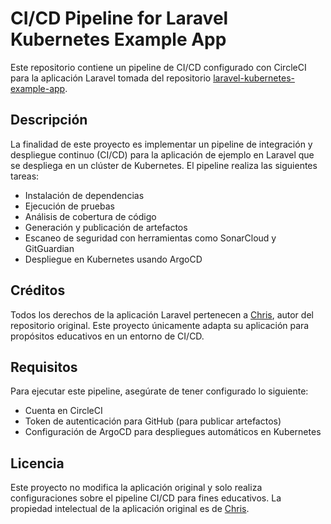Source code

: # CI/CD Pipeline for Laravel Kubernetes Example App

Este repositorio contiene un pipeline de CI/CD configurado con CircleCI para la aplicación Laravel tomada del repositorio [laravel-kubernetes-example-app](https://github.com/chris-cmsoft/laravel-kubernetes-example-app.git).

## Descripción

La finalidad de este proyecto es implementar un pipeline de integración y despliegue continuo (CI/CD) para la aplicación de ejemplo en Laravel que se despliega en un clúster de Kubernetes. El pipeline realiza las siguientes tareas:

- Instalación de dependencias
- Ejecución de pruebas
- Análisis de cobertura de código
- Generación y publicación de artefactos
- Escaneo de seguridad con herramientas como SonarCloud y GitGuardian
- Despliegue en Kubernetes usando ArgoCD

## Créditos

Todos los derechos de la aplicación Laravel pertenecen a [Chris](https://github.com/chris-cmsoft), autor del repositorio original. Este proyecto únicamente adapta su aplicación para propósitos educativos en un entorno de CI/CD.

## Requisitos

Para ejecutar este pipeline, asegúrate de tener configurado lo siguiente:

- Cuenta en CircleCI
- Token de autenticación para GitHub (para publicar artefactos)
- Configuración de ArgoCD para despliegues automáticos en Kubernetes

## Licencia

Este proyecto no modifica la aplicación original y solo realiza configuraciones sobre el pipeline CI/CD para fines educativos. La propiedad intelectual de la aplicación original es de [Chris](https://github.com/chris-cmsoft).
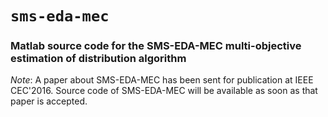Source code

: # `sms-eda-mec`
### Matlab source code for the SMS-EDA-MEC multi-objective estimation of distribution algorithm

*Note*: A paper about SMS-EDA-MEC has been sent for publication at IEEE CEC'2016. Source code of SMS-EDA-MEC will be available as soon as that paper is accepted.
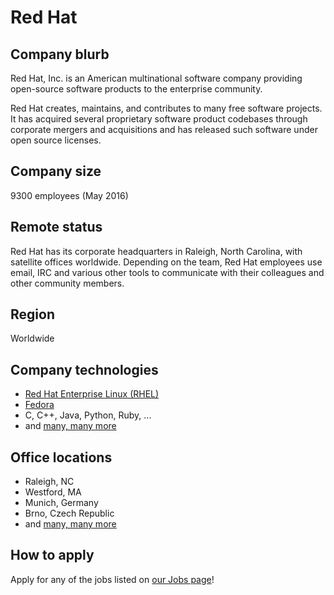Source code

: # Red Hat

## Company blurb

Red Hat, Inc. is an American multinational software company providing open-source software products to the enterprise community.

Red Hat creates, maintains, and contributes to many free software projects. It has acquired several proprietary software product codebases through corporate mergers and acquisitions and has released such software under open source licenses.

## Company size

9300 employees (May 2016)

## Remote status

Red Hat has its corporate headquarters in Raleigh, North Carolina, with satellite offices worldwide. Depending on the team, Red Hat employees use email, IRC and various other tools to communicate with their colleagues and other community members.

## Region

Worldwide

## Company technologies

- [Red Hat Enterprise Linux (RHEL)](https://www.redhat.com/en/technologies/linux-platforms/enterprise-linux)
- [Fedora](https://getfedora.org/)
- C, C++, Java, Python, Ruby, ...
- and [many, many more](http://community.redhat.com/software/)

## Office locations

- Raleigh, NC
- Westford, MA
- Munich, Germany
- Brno, Czech Republic
- and [many, many more](https://www.redhat.com/en/about/office-locations)

## How to apply

Apply for any of the jobs listed on [our Jobs page](https://www.redhat.com/en/jobs)!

◇ ◇ ◇ ◇ ◇ ◇ ◇

• PROBLEM DETAILS:
When you find a line in the records that contains the word "more", copy it.

• RESULT OF THIS EXERCISE:
- and [many, many more](http://community.redhat.com/software/)
- and [many, many more](https://www.redhat.com/en/about/office-locations)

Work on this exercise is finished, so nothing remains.